WHAT YOU ARE ASKED TO DO:
Only some lines are wanted. Transcribe, exactly, the lines below from the line with "- Entering integers" up to and including the line with "- Tested in".

Stored dataset items:
-- -- --

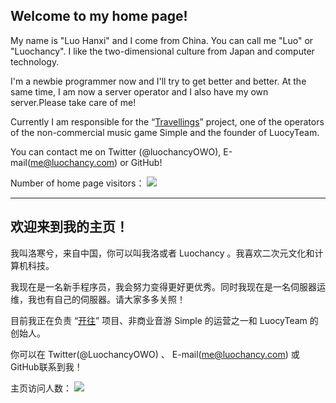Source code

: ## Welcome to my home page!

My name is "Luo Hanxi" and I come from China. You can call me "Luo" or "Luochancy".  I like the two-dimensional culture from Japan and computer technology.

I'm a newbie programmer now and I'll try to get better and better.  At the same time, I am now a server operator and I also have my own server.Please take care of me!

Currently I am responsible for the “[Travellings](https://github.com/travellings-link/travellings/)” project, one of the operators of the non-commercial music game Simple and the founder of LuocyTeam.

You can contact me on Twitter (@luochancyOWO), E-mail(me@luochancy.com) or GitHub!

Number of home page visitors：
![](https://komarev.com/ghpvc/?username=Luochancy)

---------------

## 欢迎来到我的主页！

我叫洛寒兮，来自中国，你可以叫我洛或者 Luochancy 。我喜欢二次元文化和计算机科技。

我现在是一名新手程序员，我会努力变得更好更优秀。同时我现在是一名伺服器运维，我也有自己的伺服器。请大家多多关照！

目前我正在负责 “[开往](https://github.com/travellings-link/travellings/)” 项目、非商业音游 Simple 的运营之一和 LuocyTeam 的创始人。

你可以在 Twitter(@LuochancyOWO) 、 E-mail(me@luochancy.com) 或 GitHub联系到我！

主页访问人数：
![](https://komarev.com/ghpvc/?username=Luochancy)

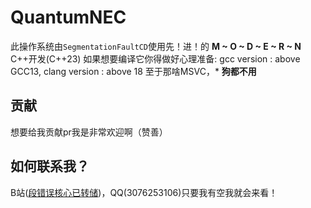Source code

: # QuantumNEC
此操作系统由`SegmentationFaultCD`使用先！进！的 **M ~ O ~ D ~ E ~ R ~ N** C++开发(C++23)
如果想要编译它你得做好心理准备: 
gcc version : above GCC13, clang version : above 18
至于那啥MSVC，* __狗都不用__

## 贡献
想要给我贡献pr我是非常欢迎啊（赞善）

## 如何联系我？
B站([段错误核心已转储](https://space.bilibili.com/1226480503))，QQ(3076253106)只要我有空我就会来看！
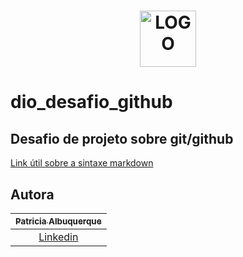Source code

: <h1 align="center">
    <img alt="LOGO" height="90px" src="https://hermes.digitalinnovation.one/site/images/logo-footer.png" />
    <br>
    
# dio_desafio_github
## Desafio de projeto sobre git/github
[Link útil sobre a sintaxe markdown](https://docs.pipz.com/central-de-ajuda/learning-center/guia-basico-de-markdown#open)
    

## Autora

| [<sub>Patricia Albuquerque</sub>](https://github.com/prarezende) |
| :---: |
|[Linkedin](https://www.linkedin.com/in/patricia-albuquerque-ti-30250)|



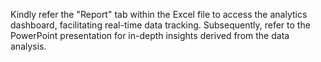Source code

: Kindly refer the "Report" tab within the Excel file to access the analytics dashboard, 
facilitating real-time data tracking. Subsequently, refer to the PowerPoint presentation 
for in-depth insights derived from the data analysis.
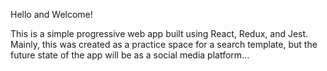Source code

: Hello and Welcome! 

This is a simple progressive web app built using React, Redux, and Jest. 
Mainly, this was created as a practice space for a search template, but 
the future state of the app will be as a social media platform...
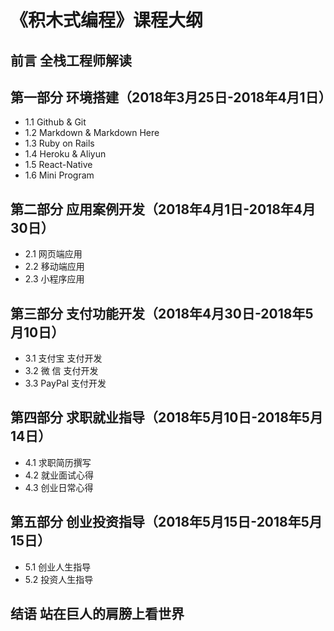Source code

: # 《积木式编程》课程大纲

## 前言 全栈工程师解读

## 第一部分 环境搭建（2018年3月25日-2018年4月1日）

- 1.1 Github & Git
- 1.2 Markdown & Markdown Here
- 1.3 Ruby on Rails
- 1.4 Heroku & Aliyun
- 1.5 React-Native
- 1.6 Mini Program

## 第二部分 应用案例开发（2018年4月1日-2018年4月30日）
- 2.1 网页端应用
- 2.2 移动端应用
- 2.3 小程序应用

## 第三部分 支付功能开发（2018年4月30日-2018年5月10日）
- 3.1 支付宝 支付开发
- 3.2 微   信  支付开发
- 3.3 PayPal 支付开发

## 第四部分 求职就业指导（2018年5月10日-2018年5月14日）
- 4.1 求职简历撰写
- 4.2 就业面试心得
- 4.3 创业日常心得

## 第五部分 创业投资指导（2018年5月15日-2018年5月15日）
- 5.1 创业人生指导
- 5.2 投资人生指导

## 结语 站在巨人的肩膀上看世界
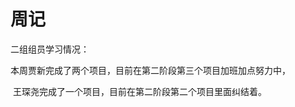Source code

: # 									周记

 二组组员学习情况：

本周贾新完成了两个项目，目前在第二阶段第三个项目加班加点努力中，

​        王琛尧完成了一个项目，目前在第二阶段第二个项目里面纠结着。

-- -- --

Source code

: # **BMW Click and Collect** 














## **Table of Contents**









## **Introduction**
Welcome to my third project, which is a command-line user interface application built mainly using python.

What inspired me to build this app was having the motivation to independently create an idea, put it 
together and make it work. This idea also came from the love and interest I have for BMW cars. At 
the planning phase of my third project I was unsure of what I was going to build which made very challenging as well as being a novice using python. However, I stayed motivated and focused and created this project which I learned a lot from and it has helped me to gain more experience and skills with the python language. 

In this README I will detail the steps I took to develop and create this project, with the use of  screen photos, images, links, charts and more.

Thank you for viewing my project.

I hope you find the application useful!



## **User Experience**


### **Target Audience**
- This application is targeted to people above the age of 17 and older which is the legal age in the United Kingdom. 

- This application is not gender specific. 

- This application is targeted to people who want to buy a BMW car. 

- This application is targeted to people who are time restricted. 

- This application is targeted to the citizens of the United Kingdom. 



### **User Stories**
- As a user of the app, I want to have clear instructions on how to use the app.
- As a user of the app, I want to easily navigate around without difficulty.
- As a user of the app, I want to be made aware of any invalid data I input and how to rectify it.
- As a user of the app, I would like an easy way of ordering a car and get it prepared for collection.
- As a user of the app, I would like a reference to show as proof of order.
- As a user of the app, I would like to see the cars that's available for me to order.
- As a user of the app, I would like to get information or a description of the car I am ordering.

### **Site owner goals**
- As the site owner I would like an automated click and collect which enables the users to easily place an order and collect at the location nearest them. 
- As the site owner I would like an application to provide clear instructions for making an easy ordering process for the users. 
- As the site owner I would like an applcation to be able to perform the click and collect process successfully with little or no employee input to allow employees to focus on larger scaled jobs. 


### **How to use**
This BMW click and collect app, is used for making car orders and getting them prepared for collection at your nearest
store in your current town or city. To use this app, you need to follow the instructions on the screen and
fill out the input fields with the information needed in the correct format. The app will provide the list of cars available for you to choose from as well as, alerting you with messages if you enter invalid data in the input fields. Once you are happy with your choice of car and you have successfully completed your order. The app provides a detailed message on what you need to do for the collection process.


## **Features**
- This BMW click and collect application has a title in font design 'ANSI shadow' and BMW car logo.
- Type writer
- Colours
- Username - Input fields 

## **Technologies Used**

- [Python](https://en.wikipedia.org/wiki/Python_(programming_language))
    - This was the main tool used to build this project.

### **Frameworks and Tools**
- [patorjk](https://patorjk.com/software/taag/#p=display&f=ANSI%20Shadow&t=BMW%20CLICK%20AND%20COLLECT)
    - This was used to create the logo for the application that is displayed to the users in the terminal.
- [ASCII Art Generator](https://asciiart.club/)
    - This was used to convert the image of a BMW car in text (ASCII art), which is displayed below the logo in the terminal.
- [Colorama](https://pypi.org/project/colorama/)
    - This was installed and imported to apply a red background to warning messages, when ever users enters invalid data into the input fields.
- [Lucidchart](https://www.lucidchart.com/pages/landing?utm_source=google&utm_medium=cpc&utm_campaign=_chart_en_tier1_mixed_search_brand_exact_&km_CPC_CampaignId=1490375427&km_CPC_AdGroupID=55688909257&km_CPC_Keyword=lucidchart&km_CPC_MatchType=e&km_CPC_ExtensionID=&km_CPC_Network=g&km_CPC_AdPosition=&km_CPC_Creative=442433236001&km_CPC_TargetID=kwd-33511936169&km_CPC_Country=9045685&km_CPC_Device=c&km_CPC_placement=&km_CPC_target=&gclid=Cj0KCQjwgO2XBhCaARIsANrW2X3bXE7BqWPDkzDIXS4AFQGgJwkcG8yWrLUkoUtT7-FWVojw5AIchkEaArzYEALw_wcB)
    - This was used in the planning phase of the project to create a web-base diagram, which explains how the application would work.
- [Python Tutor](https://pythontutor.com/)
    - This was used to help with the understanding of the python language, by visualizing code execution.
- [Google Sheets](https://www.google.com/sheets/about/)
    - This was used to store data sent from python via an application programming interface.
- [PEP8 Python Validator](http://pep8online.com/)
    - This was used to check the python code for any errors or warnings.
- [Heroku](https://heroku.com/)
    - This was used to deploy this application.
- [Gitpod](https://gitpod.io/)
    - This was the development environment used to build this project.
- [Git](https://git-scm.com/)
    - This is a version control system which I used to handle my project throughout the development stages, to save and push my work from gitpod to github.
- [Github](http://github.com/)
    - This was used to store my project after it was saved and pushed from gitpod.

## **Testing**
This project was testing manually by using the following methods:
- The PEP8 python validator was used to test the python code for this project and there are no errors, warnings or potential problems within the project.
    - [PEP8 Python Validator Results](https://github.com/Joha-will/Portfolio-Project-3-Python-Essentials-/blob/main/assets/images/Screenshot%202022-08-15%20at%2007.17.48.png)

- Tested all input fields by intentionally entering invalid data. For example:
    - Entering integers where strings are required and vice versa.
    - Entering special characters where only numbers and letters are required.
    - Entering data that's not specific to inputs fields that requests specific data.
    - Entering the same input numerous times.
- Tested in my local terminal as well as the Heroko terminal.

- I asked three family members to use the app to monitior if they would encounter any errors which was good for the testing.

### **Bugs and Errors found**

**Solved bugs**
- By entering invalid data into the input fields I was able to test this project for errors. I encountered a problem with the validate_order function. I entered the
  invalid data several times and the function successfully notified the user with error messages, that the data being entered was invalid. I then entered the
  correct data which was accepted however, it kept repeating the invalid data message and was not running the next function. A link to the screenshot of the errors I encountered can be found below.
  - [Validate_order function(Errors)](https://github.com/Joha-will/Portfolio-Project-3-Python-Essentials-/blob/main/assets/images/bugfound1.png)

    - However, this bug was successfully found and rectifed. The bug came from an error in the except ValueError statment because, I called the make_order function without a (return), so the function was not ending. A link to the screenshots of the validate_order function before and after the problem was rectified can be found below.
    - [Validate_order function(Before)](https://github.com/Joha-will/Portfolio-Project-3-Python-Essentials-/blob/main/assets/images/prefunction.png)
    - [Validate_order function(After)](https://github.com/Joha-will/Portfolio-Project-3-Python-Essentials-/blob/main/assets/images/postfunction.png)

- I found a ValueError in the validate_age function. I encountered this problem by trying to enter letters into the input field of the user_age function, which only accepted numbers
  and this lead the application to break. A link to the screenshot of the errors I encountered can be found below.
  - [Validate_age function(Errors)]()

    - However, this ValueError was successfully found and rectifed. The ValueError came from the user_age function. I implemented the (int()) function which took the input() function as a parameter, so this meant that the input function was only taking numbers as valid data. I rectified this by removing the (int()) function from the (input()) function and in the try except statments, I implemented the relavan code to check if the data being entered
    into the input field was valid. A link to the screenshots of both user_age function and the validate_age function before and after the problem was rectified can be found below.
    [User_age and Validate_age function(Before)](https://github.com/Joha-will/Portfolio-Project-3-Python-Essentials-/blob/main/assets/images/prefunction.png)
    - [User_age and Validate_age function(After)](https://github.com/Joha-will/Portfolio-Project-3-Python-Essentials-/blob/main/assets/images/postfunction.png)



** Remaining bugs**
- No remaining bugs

-- -- --

YOUR RESPONSE:
    - Entering integers where strings are required and vice versa.
    - Entering special characters where only numbers and letters are required.
    - Entering data that's not specific to inputs fields that requests specific data.
    - Entering the same input numerous times.
- Tested in my local terminal as well as the Heroko terminal.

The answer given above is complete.